OGH 30.08.2012, 2Ob72/12w
Entscheidungstext
Kopf
Der Oberste Gerichtshof hat als Revisionsgericht durch den Senatspräsidenten Dr. Baumann als Vorsitzenden und durch die Hofräte Dr. Veith, Dr. E. Solé, Dr. Schwarzenbacher und Dr. Nowotny als weitere Richter in der Rechtssache der klagenden Partei S*****gesellschaft ***** & Co, *****, vertreten durch Dr. Herwig Liebscher und andere Rechtsanwälte in Salzburg, gegen die beklagten Parteien 1. L***** B*****, und 2. Z***** B*****, vertreten durch Dr. Wolfgang Maria Paumgartner, Rechtsanwalt in Salzburg, wegen Unterlassung (Streitwert 18.300 EUR sA), über die Revision der beklagten Parteien gegen das Urteil des Landesgerichts Salzburg als Berufungsgericht vom , GZ 22 R 411/11m-16, womit das Urteil des Bezirksgerichts Salzburg vom , GZ 16 C 456/11f-12, bestätigt wurde, den
Beschluss
gefasst:
Spruch
Die Revision wird zurückgewiesen.
Die beklagten Parteien sind zur ungeteilten Hand schuldig, der klagenden Partei die mit 1.230,95 EUR (darin 205,16 EUR USt) bestimmten Kosten der Revisionsbeantwortung binnen 14 Tagen zu ersetzen.
Begründung:
Rechtliche Beurteilung
Die Vorinstanzen haben § 9 des zwischen den Streitteilen über ein Geschäftslokal abgeschlossenen Mietvertrags, wonach der Mieter (die Beklagten) das Geschäftslokal miete, um „(ein) Sportwetten“ zu betreiben, dahingehend ausgelegt, dass davon nicht auch das (bloße) Glücksspiel umfasst sei. Dem entsprechenden Unterlassungsbegehren der Klägerin haben die Vorinstanzen stattgegeben.

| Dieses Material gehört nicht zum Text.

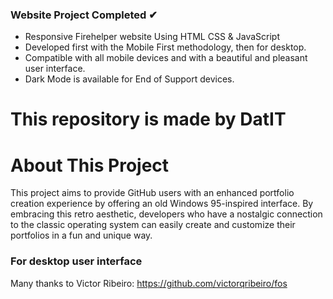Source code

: ### Website Project Completed ✔
- Responsive Firehelper website Using HTML CSS & JavaScript
- Developed first with the Mobile First methodology, then for desktop.
- Compatible with all mobile devices and with a beautiful and pleasant user interface.
- Dark Mode is available for End of Support devices.
# This repository is made by DatIT

# About This Project
This project aims to provide GitHub users with an enhanced portfolio creation experience by offering an old Windows 95-inspired interface. By embracing this retro aesthetic, developers who have a nostalgic connection to the classic operating system can easily create and customize their portfolios in a fun and unique way.

### For desktop user interface


Many thanks to Victor Ribeiro: https://github.com/victorqribeiro/fos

Ob ein Vertrag im Einzelfall richtig ausgelegt wurde, stellt nach ständiger Rechtsprechung nur dann eine erhebliche Rechtsfrage dar, wenn infolge einer wesentlichen Verkennung der Rechtslage ein unvertretbares Auslegungsergebnis erzielt wurde (RIS-Justiz RS0042936; RS0042776; RS0044298). Dies trifft im vorliegenden Fall aufgrund folgender Erwägungen nicht zu:
Gegen Veränderungen des Betriebs, durch die erfahrungsgemäß stärker in die Bestandgeberinteressen eingegriffen wird, insbesondere gegen eine intensivere Benützung des Bestandgegenstands, kann sich der Vermieter - durch Unterlassungsklage - zur Wehr setzen (RIS-Justiz RS0020789). Die Aufrechterhaltung des Zustands bis zum Ende der Bestandzeit muss für den Vermieter von einem zumindest nicht ganz unwesentlichen Nachteil sein. Es muss das Interesse an der sofortigen Beseitigung gegeben sein (RIS-Justiz RS0020838). Der Bestandgeber ist insbesondere nicht zur Duldung wesentlicher Veränderungen der Bestandsache genötigt, die durch die vertragswidrige Widmungsänderung erforderlich werden. Dagegen muss er unwesentliche Veränderungen, namentlich auch eine unwesentliche Änderung oder Erweiterung des Warenangebots, hinnehmen, soweit der Bestandnehmer damit lediglich auf die wirtschaftliche Entwicklung in seinem Geschäftszweig reagiert, vor allem um seine Wettbewerbsfähigkeit zu erhalten und zu sichern, bzw keinem vertraglich übernommenen Konkurrenzverbot zuwiderhandelt und mit der Änderung des Sortiments auch keine intensivere Benützung des Bestandgegenstands verbunden ist. Änderungen des Warenangebots in einem gemieteten Geschäftslokal im Zuge einer allgemeinen wirtschaftlichen Entwicklung sind zulässig (1 Ob 620/91; RIS-Justiz RS0020805).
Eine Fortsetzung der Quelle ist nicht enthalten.